Dispositif logiciel pour véhicule électrique calculant τ = E/P en temps réel (1 Hz) à partir des données BMS. Prend en compte les variations de puissance dues aux accélérations, climatisation, inclinaison, vitesse, arrêts fréquents et toute demande électrique supplémentaire. Le temps énergétique τ représente l'autonomie restante, adapté en continu aux conditions réelles de conduite.
Dispositif modulaire global pour mesurer, synchroniser et simuler le temps énergétique et l'entropie dans des systèmes physiques, embarqués ou logiciels. Comprend une unité de traitement, une base de données dynamique, une interface logicielle/API/SDK, et un système d'apprentissage évolutif. Applications : simulation cosmologique, navigation autonome, informatique quantique, surveillance environnementale, intelligence artificielle.
Système informatique où l'environnement de l'utilisateur n'existe sur aucun dispositif unique mais sous forme de fragments chiffrés répartis sur un réseau pair-à-pair, indistinguables du bruit. Un dispositif portable personnel (clé maîtresse en élément sécurisé, temps énergétique τ) permet de matérialiser l'environnement temporairement en RAM sur n'importe quel hôte — l'hôte n'a jamais accès aux clés. À la déconnexion, l'environnement se dématérialise sans trace. Identités polymorphiques non corrélables, algorithmes post-quantiques (ML-KEM, ML-DSA).

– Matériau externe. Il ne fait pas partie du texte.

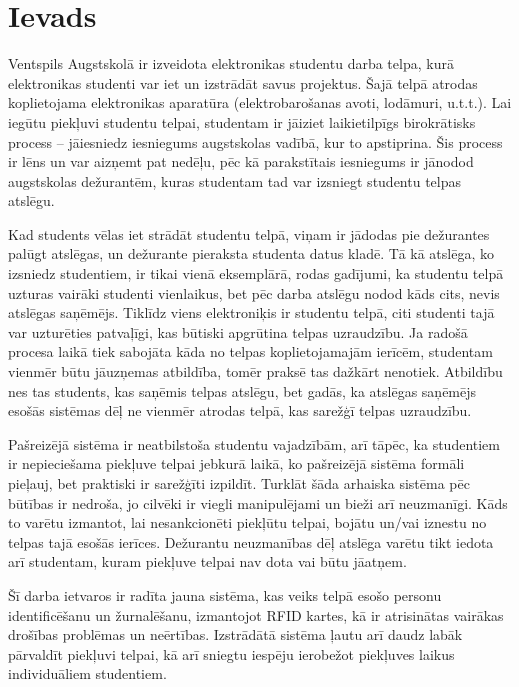 \chapter*{Ievads}


Ventspils Augstskolā ir izveidota elektronikas studentu darba telpa, kurā elektronikas studenti var iet un izstrādāt savus projektus. Šajā telpā atrodas koplietojama elektronikas aparatūra (elektrobarošanas avoti, lodāmuri, u.t.t.). Lai iegūtu piekļuvi studentu telpai, studentam ir jāiziet laikietilpīgs birokrātisks process -- jāiesniedz iesniegums augstskolas vadībā, kur to apstiprina. Šis process ir lēns un var aizņemt pat nedēļu, pēc kā parakstītais iesniegums ir jānodod augstskolas dežurantēm, kuras studentam tad var izsniegt studentu telpas atslēgu.

Kad students vēlas iet strādāt studentu telpā, viņam ir jādodas pie dežurantes palūgt atslēgas, un dežurante pieraksta studenta datus kladē. Tā kā atslēga, ko izsniedz studentiem, ir tikai vienā eksemplārā, rodas gadījumi, ka studentu telpā uzturas vairāki studenti vienlaikus, bet pēc darba atslēgu nodod kāds cits, nevis atslēgas saņēmējs. Tiklīdz viens elektroniķis ir studentu telpā, citi studenti tajā var uzturēties patvaļīgi, kas būtiski apgrūtina telpas uzraudzību. Ja radošā procesa laikā tiek sabojāta kāda no telpas koplietojamajām ierīcēm, studentam vienmēr būtu jāuzņemas atbildība, tomēr praksē tas dažkārt nenotiek. Atbildību nes tas students, kas saņēmis telpas atslēgu, bet gadās, ka atslēgas saņēmējs esošās sistēmas dēļ ne vienmēr atrodas telpā, kas sarežģī telpas uzraudzību.

Pašreizējā sistēma ir neatbilstoša studentu vajadzībām, arī tāpēc, ka studentiem ir nepieciešama piekļuve telpai jebkurā laikā, ko pašreizējā sistēma formāli pieļauj, bet praktiski ir sarežģīti izpildīt. Turklāt šāda arhaiska sistēma pēc būtības ir nedroša, jo cilvēki ir viegli manipulējami un bieži arī neuzmanīgi. Kāds to varētu izmantot, lai nesankcionēti piekļūtu telpai, bojātu un/vai iznestu no telpas tajā esošās ierīces. Dežurantu neuzmanības dēļ atslēga varētu tikt iedota arī studentam, kuram piekļuve telpai nav dota vai būtu jāatņem.

Šī darba ietvaros ir radīta jauna sistēma, kas veiks telpā esošo personu identificēšanu un žurnalēšanu, izmantojot RFID kartes, kā ir atrisinātas vairākas drošības problēmas un neērtības. Izstrādātā sistēma ļautu arī daudz labāk pārvaldīt piekļuvi telpai, kā arī sniegtu iespēju ierobežot piekļuves laikus individuāliem studentiem.

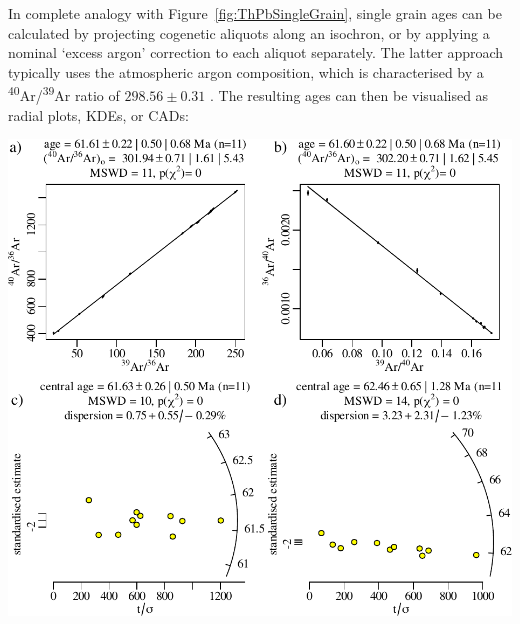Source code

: \begin{refsection}
In complete analogy with Figure~\ref{fig:ThPbSingleGrain}, single
grain ages can be calculated by projecting cogenetic aliquots along an
isochron, or by applying a nominal `excess argon' correction to each
aliquot separately. The latter approach typically uses the atmospheric
argon composition, which is characterised by a
\textsuperscript{40}Ar/\textsuperscript{39}Ar ratio of
$298.56\pm{0.31}$ \citep{lee2006}. The resulting ages can then be
visualised as radial plots, KDEs, or CADs:\\

\noindent\begin{minipage}[t][][b]{.7\linewidth}
\includegraphics[width=\textwidth]{../figures/ArAr.pdf}
\end{minipage}
\begin{minipage}[t][][t]{.3\linewidth}
  \label{fig:radialArArisochron}
\end{minipage}


\end{refsection}
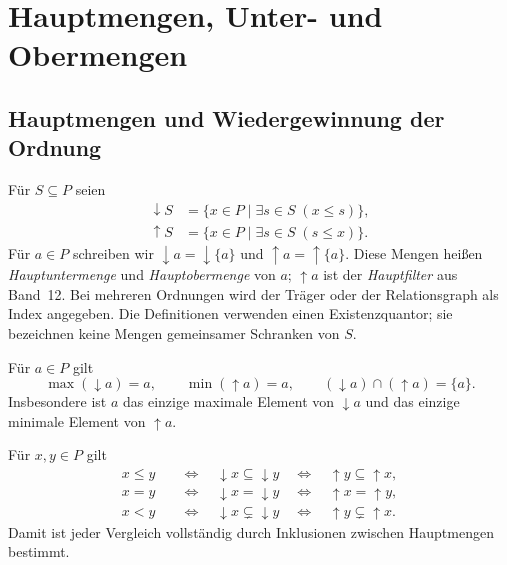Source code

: \chapter{Hauptmengen, Unter- und Obermengen}
\label{b12guide:ch:order-sets}

\section{Hauptmengen und Wiedergewinnung der Ordnung}

\begin{definition}
\label{b12guide:def:closures}
Für $S\subseteq P$ seien
\[
\begin{aligned}
 \downarrow S&=\{x\in P\mid\exists s\in S\;(x\leq s)\},\\
 \uparrow S&=\{x\in P\mid\exists s\in S\;(s\leq x)\}.
\end{aligned}
\]
Für $a\in P$ schreiben wir
$\downarrow a=\downarrow\{a\}$ und
$\uparrow a=\uparrow\{a\}$. Diese Mengen heißen
\emph{Hauptuntermenge} und \emph{Hauptobermenge} von $a$;
$\uparrow a$ ist der \emph{Hauptfilter} aus Band~12.
Bei mehreren Ordnungen wird der Träger oder der Relationsgraph
als Index angegeben.
Die Definitionen verwenden einen Existenzquantor; sie bezeichnen
keine Mengen gemeinsamer Schranken von $S$.
\end{definition}

\begin{theorem}
\label{b12guide:thm:principal-extremes}
Für $a\in P$ gilt
\[
 \max(\downarrow a)=a,\qquad
 \min(\uparrow a)=a,\qquad
 (\downarrow a)\cap(\uparrow a)=\{a\}.
\]
Insbesondere ist $a$ das einzige maximale Element von
$\downarrow a$ und das einzige minimale Element von $\uparrow a$.
\end{theorem}

\begin{theorem}
\label{b12guide:thm:principal-recovery}
Für $x,y\in P$ gilt
\[
\begin{aligned}
 x\leq y
 &\quad\Longleftrightarrow\quad\downarrow x\subseteq\downarrow y
 \quad\Longleftrightarrow\quad\uparrow y\subseteq\uparrow x,\\
 x=y
 &\quad\Longleftrightarrow\quad\downarrow x=\downarrow y
 \quad\Longleftrightarrow\quad\uparrow x=\uparrow y,\\
 x<y
 &\quad\Longleftrightarrow\quad\downarrow x\subsetneq\downarrow y
 \quad\Longleftrightarrow\quad\uparrow y\subsetneq\uparrow x.
\end{aligned}
\]
Damit ist jeder Vergleich vollständig durch Inklusionen zwischen
Hauptmengen bestimmt.
\end{theorem}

Système d'exploitation dont l'ensemble des primitives cryptographiques utilise exclusivement des algorithmes résistants aux attaques quantiques. Q-BOOT : chaîne de confiance par signatures ML-DSA. Q-DISK : clé maître protégée par ML-KEM, secteurs par AES-256-XTS avec clés dérivées par SHAKE256. Q-FILES : chiffrement par fichier et ACL signées. Q-NET : TLS 1.3 hybride. Q-TPM : module de confiance post-quantique. Protection pérenne des données selon le paradigme « quantum-safe by design ».
Noyau de système d'exploitation utilisant τ = E_dissipée / P_nom comme base de temps logique interne. Cette métrique, intrinsèquement liée à l'irréversibilité thermodynamique, est strictement monotone croissante et utilisée pour l'ordonnancement des tâches, la journalisation, la détection de manipulations temporelles, la protection anti-rollback, l'anti-snapshot des volumes chiffrés et la rotation automatique des clés. Bornage dτ/dt ∈ [r_min, r_max]. Variante entropique τ_S = ∫ P(t)/T(t) dt pour ancrage physique maximal. Sécurité temporelle fondée sur les lois de la physique.